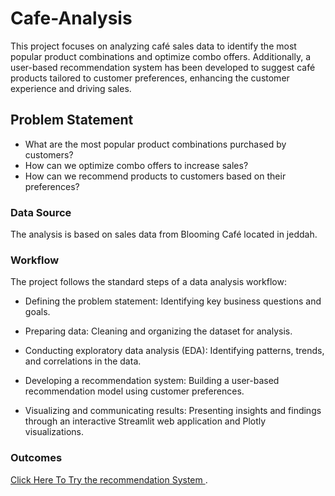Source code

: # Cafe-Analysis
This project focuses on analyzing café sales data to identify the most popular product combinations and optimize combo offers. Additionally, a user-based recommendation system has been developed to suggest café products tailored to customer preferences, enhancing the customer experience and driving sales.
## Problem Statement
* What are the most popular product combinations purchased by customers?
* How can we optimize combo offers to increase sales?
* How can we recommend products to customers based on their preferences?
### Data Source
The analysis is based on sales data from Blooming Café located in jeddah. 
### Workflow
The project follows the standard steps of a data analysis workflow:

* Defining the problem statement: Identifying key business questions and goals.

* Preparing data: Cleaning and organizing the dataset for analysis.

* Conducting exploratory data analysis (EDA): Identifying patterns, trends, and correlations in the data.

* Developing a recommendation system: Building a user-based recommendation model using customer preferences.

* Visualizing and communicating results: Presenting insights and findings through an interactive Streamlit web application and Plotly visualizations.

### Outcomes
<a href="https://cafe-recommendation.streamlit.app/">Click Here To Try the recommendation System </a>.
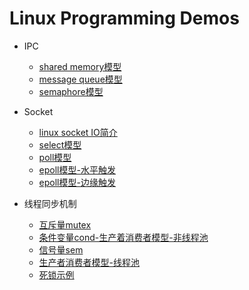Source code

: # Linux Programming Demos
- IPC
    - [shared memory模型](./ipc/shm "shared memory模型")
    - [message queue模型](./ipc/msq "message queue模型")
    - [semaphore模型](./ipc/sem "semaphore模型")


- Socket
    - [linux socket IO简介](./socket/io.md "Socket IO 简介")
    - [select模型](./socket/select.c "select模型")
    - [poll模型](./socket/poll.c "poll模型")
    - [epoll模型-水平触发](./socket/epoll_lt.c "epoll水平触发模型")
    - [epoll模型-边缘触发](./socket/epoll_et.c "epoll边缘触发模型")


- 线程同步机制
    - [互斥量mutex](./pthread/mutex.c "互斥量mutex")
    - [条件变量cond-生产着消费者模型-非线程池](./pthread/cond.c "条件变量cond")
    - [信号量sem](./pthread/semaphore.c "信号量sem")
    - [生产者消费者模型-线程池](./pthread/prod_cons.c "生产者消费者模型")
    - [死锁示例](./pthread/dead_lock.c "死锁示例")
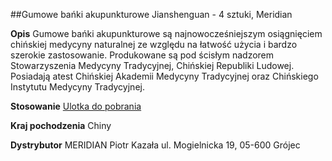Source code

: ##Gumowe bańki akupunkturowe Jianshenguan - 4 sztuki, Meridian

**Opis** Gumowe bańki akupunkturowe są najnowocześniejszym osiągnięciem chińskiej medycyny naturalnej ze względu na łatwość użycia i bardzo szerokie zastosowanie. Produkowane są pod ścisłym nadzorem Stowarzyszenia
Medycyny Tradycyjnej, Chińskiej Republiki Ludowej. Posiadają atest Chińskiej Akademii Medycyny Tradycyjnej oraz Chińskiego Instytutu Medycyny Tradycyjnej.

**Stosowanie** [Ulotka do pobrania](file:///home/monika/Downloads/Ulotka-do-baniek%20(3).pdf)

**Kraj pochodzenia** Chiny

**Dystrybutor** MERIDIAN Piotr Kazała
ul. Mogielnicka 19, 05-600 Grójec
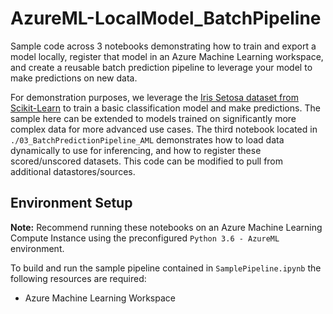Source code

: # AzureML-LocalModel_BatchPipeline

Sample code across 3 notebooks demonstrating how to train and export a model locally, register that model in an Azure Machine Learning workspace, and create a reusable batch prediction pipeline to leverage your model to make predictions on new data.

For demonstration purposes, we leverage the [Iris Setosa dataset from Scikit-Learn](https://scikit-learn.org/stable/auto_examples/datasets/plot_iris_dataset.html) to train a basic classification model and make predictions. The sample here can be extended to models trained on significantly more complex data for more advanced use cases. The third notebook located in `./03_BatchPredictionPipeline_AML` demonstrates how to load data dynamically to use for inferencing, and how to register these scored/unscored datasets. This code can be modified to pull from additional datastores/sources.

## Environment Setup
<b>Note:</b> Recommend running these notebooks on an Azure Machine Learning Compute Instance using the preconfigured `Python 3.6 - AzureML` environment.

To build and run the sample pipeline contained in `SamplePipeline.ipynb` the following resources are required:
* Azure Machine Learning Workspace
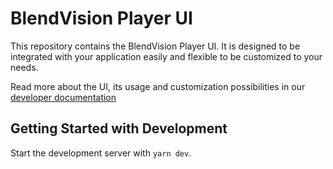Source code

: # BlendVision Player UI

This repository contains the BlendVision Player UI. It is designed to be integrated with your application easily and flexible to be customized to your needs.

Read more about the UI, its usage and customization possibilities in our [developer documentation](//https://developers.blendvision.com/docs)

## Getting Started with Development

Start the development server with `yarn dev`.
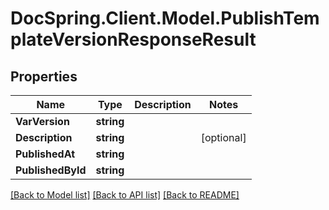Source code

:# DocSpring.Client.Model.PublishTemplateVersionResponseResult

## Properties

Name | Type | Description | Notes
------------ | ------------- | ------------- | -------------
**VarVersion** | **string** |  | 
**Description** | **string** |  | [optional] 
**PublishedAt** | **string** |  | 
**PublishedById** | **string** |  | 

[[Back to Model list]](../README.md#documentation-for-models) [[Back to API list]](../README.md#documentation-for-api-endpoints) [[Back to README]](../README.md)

- _What the exercise asks_:
Looking at the entries above, state the number of lines that contain "project" and add nothing more.

- _The completed task_:
2